Work to complete ▸
If a line includes "fhir", copy it out of the entries.

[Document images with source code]
● ● ● ●

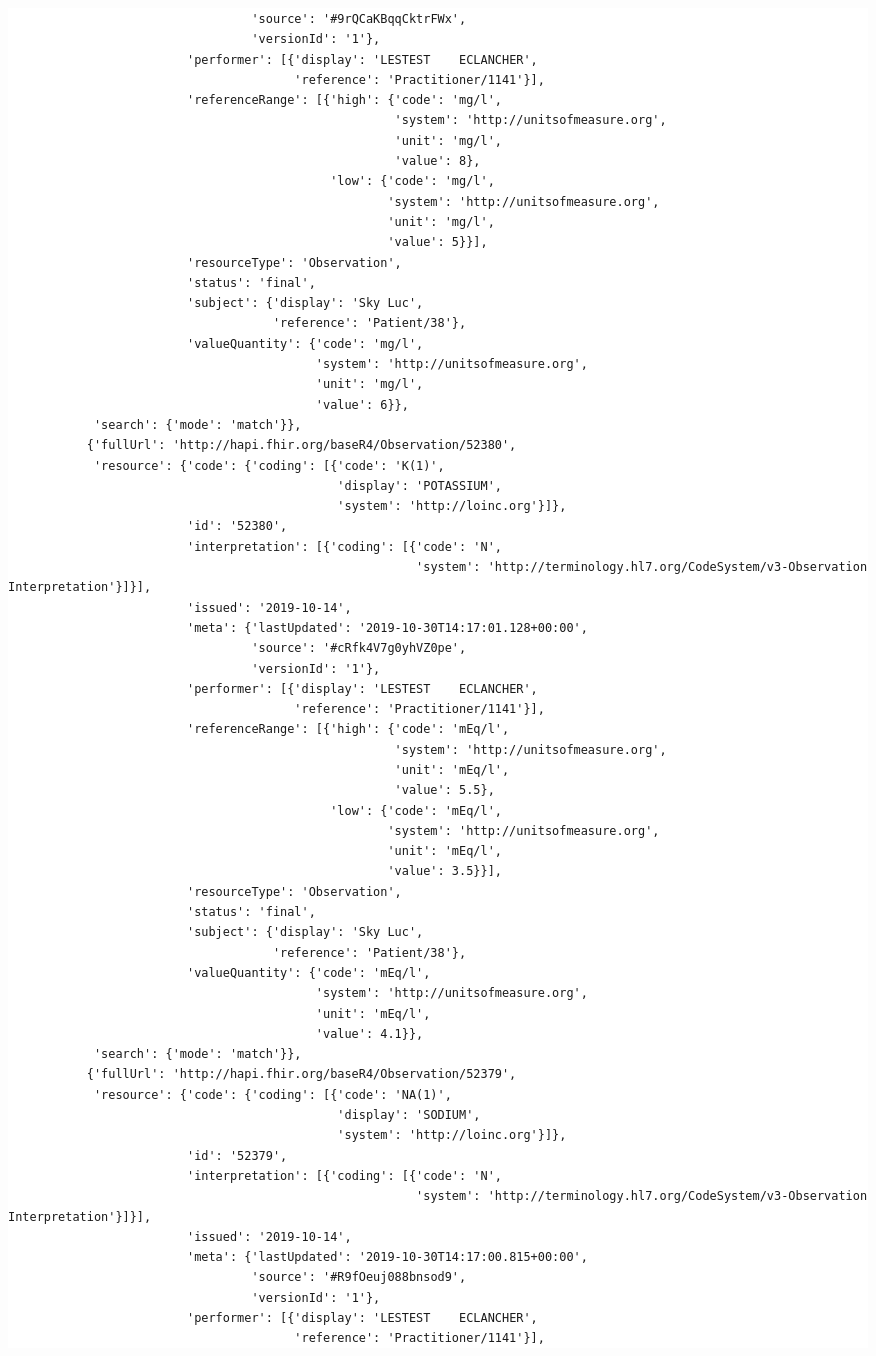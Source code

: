                                       'source': '#9rQCaKBqqCktrFWx',
                                      'versionId': '1'},
                             'performer': [{'display': 'LESTEST    ECLANCHER',
                                            'reference': 'Practitioner/1141'}],
                             'referenceRange': [{'high': {'code': 'mg/l',
                                                          'system': 'http://unitsofmeasure.org',
                                                          'unit': 'mg/l',
                                                          'value': 8},
                                                 'low': {'code': 'mg/l',
                                                         'system': 'http://unitsofmeasure.org',
                                                         'unit': 'mg/l',
                                                         'value': 5}}],
                             'resourceType': 'Observation',
                             'status': 'final',
                             'subject': {'display': 'Sky Luc',
                                         'reference': 'Patient/38'},
                             'valueQuantity': {'code': 'mg/l',
                                               'system': 'http://unitsofmeasure.org',
                                               'unit': 'mg/l',
                                               'value': 6}},
                'search': {'mode': 'match'}},
               {'fullUrl': 'http://hapi.fhir.org/baseR4/Observation/52380',
                'resource': {'code': {'coding': [{'code': 'K(1)',
                                                  'display': 'POTASSIUM',
                                                  'system': 'http://loinc.org'}]},
                             'id': '52380',
                             'interpretation': [{'coding': [{'code': 'N',
                                                             'system': 'http://terminology.hl7.org/CodeSystem/v3-ObservationInterpretation'}]}],
                             'issued': '2019-10-14',
                             'meta': {'lastUpdated': '2019-10-30T14:17:01.128+00:00',
                                      'source': '#cRfk4V7g0yhVZ0pe',
                                      'versionId': '1'},
                             'performer': [{'display': 'LESTEST    ECLANCHER',
                                            'reference': 'Practitioner/1141'}],
                             'referenceRange': [{'high': {'code': 'mEq/l',
                                                          'system': 'http://unitsofmeasure.org',
                                                          'unit': 'mEq/l',
                                                          'value': 5.5},
                                                 'low': {'code': 'mEq/l',
                                                         'system': 'http://unitsofmeasure.org',
                                                         'unit': 'mEq/l',
                                                         'value': 3.5}}],
                             'resourceType': 'Observation',
                             'status': 'final',
                             'subject': {'display': 'Sky Luc',
                                         'reference': 'Patient/38'},
                             'valueQuantity': {'code': 'mEq/l',
                                               'system': 'http://unitsofmeasure.org',
                                               'unit': 'mEq/l',
                                               'value': 4.1}},
                'search': {'mode': 'match'}},
               {'fullUrl': 'http://hapi.fhir.org/baseR4/Observation/52379',
                'resource': {'code': {'coding': [{'code': 'NA(1)',
                                                  'display': 'SODIUM',
                                                  'system': 'http://loinc.org'}]},
                             'id': '52379',
                             'interpretation': [{'coding': [{'code': 'N',
                                                             'system': 'http://terminology.hl7.org/CodeSystem/v3-ObservationInterpretation'}]}],
                             'issued': '2019-10-14',
                             'meta': {'lastUpdated': '2019-10-30T14:17:00.815+00:00',
                                      'source': '#R9fOeuj088bnsod9',
                                      'versionId': '1'},
                             'performer': [{'display': 'LESTEST    ECLANCHER',
                                            'reference': 'Practitioner/1141'}],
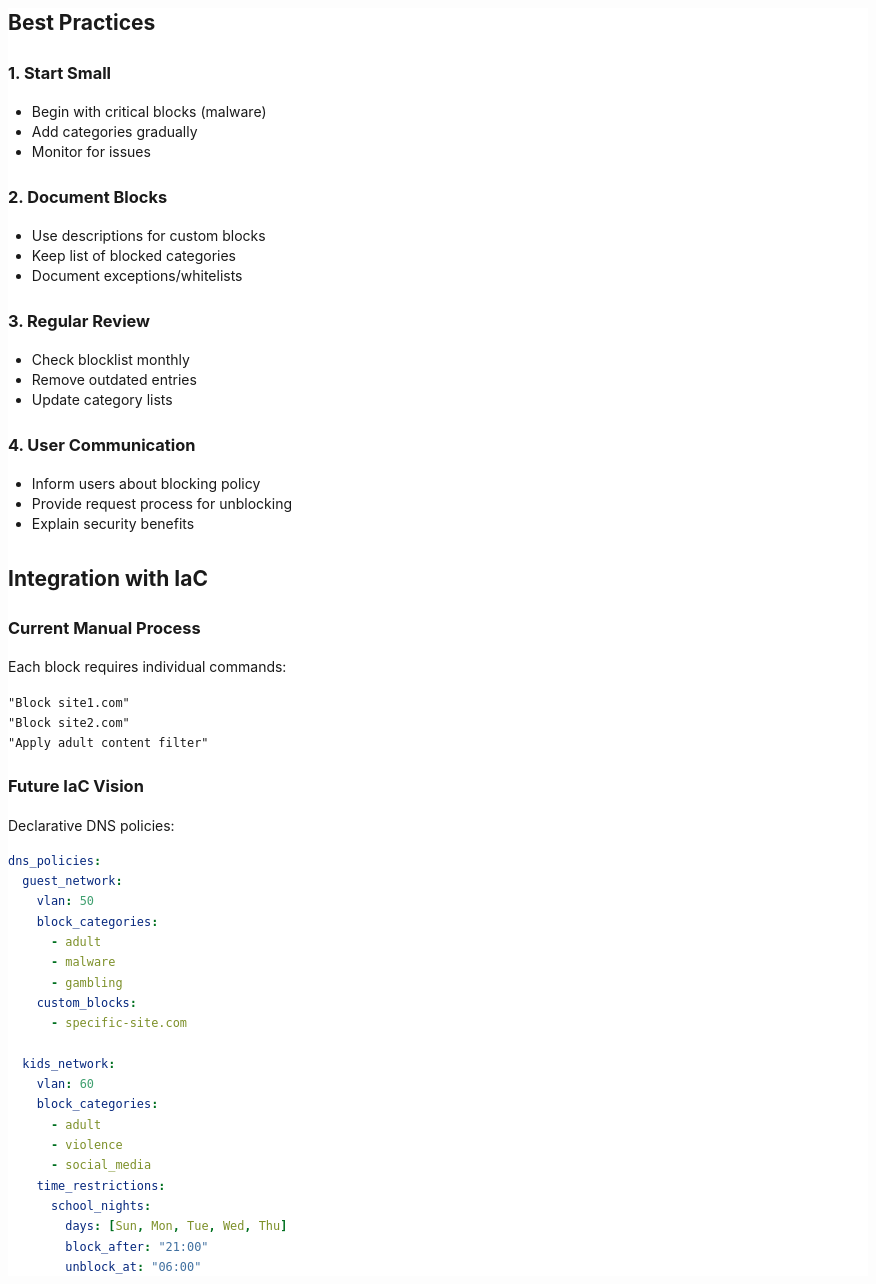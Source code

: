 ## Best Practices

### 1. Start Small
- Begin with critical blocks (malware)
- Add categories gradually
- Monitor for issues

### 2. Document Blocks
- Use descriptions for custom blocks
- Keep list of blocked categories
- Document exceptions/whitelists

### 3. Regular Review
- Check blocklist monthly
- Remove outdated entries
- Update category lists

### 4. User Communication
- Inform users about blocking policy
- Provide request process for unblocking
- Explain security benefits

## Integration with IaC

### Current Manual Process

Each block requires individual commands:
```
"Block site1.com"
"Block site2.com"
"Apply adult content filter"
```

### Future IaC Vision

Declarative DNS policies:
```yaml
dns_policies:
  guest_network:
    vlan: 50
    block_categories:
      - adult
      - malware
      - gambling
    custom_blocks:
      - specific-site.com
    
  kids_network:
    vlan: 60
    block_categories:
      - adult
      - violence
      - social_media
    time_restrictions:
      school_nights:
        days: [Sun, Mon, Tue, Wed, Thu]
        block_after: "21:00"
        unblock_at: "06:00"
```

● ● ● ●

Response to this task ▸
               {'fullUrl': 'http://hapi.fhir.org/baseR4/Observation/52380',
               {'fullUrl': 'http://hapi.fhir.org/baseR4/Observation/52379',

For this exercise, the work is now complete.